Sure they did. In fact, those old photographs are in color. It’s just the world was black and white then.
Really?
Yep. The world didn’t turn color until sometime in the 1930s, and it was pretty grainy color for a while, too.
That’s really weird.
Well, truth is stranger than fiction.
But then why are old paintings in color?! If their world was black and white, wouldn’t artists have painted it that way?
Not necessarily. A lot of great artists were insane.
But… but how could they have painted in color anyway? Wouldn’t their paints have been shades of gray back then?
Of course, but they turned colors like everything else did in the ’30s.
So why didn’t old black and white photos turn color too?
Because they were color pictures of black and white, remember?”

(Bill Watterson: Calvin & Hobbes, Warner Books)

In an earlier issue, #17 and #17b of our Böhm Zines, we made photographs by announcement. We were interested in the tourist gaze. We told friends and subscribers in advance what we would photograph in America. In the end, it turned out differently. Traveling to film locations came close to a dérive. At the time, it also wasn’t that easy to research these places. #17b was a collector’s nightmare. For 5 Deutsche Mark, 35 different compilations of small prints.

Our works often move between wall and book. The portfolio itself can be on the move. Perhaps the book is the more honest space: less authoritarian than the wall, less fleeting than the screen. Feeling the paper, pressing the photo corners back down because the print is alive. Kitschy? Maybe.

With this email, our somewhat more extensive zine is in focus: #20b. A fluffy white title, flocked. Rub-ons underneath. Two-color Chromolux as the cover, the matte red side on the outside. Handcrafted. Beneath the images are the titles of some of the films shot there. Not all of them appealed to us.

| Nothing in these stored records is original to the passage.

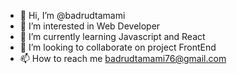 - 👋 Hi, I’m @badrudtamami
- 👀 I’m interested in Web Developer
- 🌱 I’m currently learning Javascript and React
- 💞️ I’m looking to collaborate on project FrontEnd
- 📫 How to reach me badrudtamami76@gmail.com

<!---
badrudtamami/badrudtamami is a ✨ special ✨ repository because its `README.md` (this file) appears on your GitHub profile.
You can click the Preview link to take a look at your changes.
--->

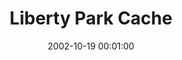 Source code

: ---
_schema: default
title: Liberty Park Cache
link: https://www.geocaching.com/geocache/GC9AAA
owner: Johnsons06 
date: 2002-10-19  00:01:00
log_type: Found it
display_coords: N 41° 57.254' W 075° 49.438'
latitude: '41.954233'
longitude: '-75.823966'
first_stage: false
bogus: false
zhanna_log:  >-
  Hi (again)!


  This was the second cache of yours I found today (and the second one to draw my blood! 😉). The park gate was closed when I arrived, but I parked in front of it and walked in. I guess I was lucky because I found the cache easily (it was not visible, don't worry), but retrieving it was quite another matter! I eventually got it, and I took the cache to a covered location to look through the contents. There have been several finders who haven't yet logged their finds on the site, and the travel bug is gone. I took nothing and left one of Rich in NEPA's geocaching magnets. As I was writing in the logbook, the rain stopped and the sun actually came out for a few seconds! It was glorious. Thanks for a unique challenge!


  Zhanna
rich_log:  >-

  _(Logged on 20 October 2002)_
  

  Howdy, Johnsons06! There was still plenty of time on this beautiful Fall Sunday to skip over to the other side of I-81 and try for another one of your caches. Third of three for today. Arrived on the scene at 1:00pm. It was mostly sunny, breezy, and the day was feeling much warmer. This park was totally deserted, which was fine with me 'cuz it made extricating the container an easy matter and without the worry of being seen. The posted coordinates got me to the precise spot, and it was obvious where I'd have to search, without needing to decrypt the clue. Cache was very effectively hidden. I signed the logbook while relaxing lazily on a park bench. Took nothing from this cache, but I did leave a yellow vinyl Geo-Logo decal, one on my Geocaching magnets, a “Mystery Treasure,” and an assortment of State park maps. The Travel Bug was already taken. Thanks for a pleasant Geocaching experience in a part of northeast PA that I seldom get to visit. ~Rich in NEPA~

post_id: 271
image_gallery_zh: gallery4
image_gallery_r: gallery5
---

Our first joint authorship.
Printed with a digital black-and-white printer belonging to an old friend. Thin paper, fine screen. Normally we only printed 12 pages. This time it was 60 pages — that was too much for us, and we looked for another solution. Thank you, Ute.
Perhaps that’s where we discovered our love for halftone screens.
Originally, it was only supposed to remain black and white for this publication. Later, in 2009, we did decide on a portfolio with color prints after all.

Big cut.

“Are they allowed to do that?” Asked again. The beautiful and the horrible in one breath?
I do that all the time. My brain does. Everything exists side by side and fights for attention.
Right now, I’m finding it a bit difficult. I would like to write more about how happy we were that Anna Planas and Fanny Escoulen invited us to curate the Aperture/Paris Photo evening at Silencio. With our film, which was shown in the club’s cinema.
Edited scenes from places we had been but had not photographed. Over two hours. Thanks to Katja’s patience. Axel Ganz, an eager participant in the Festival of the Retold Film, contributed a composition. After Bernard Herrmann. On his harmonium. Thank you, Axel.
For the occasion, a new edition of O.i.F.
Six floors beneath Paris.
Thomas Klein a.k.a. Sølyst followed our invitation to play a concert. Thank you, Thomas. We were looking forward to it.
Instead of more people arriving, some leave the club again. Look at their phones. Are somewhere else. An unusual situation.
Paris, David Lynch, photography, O.i.F., this evening of November 13, 2015 — somehow it all belongs together now. And it changed us. Like so many.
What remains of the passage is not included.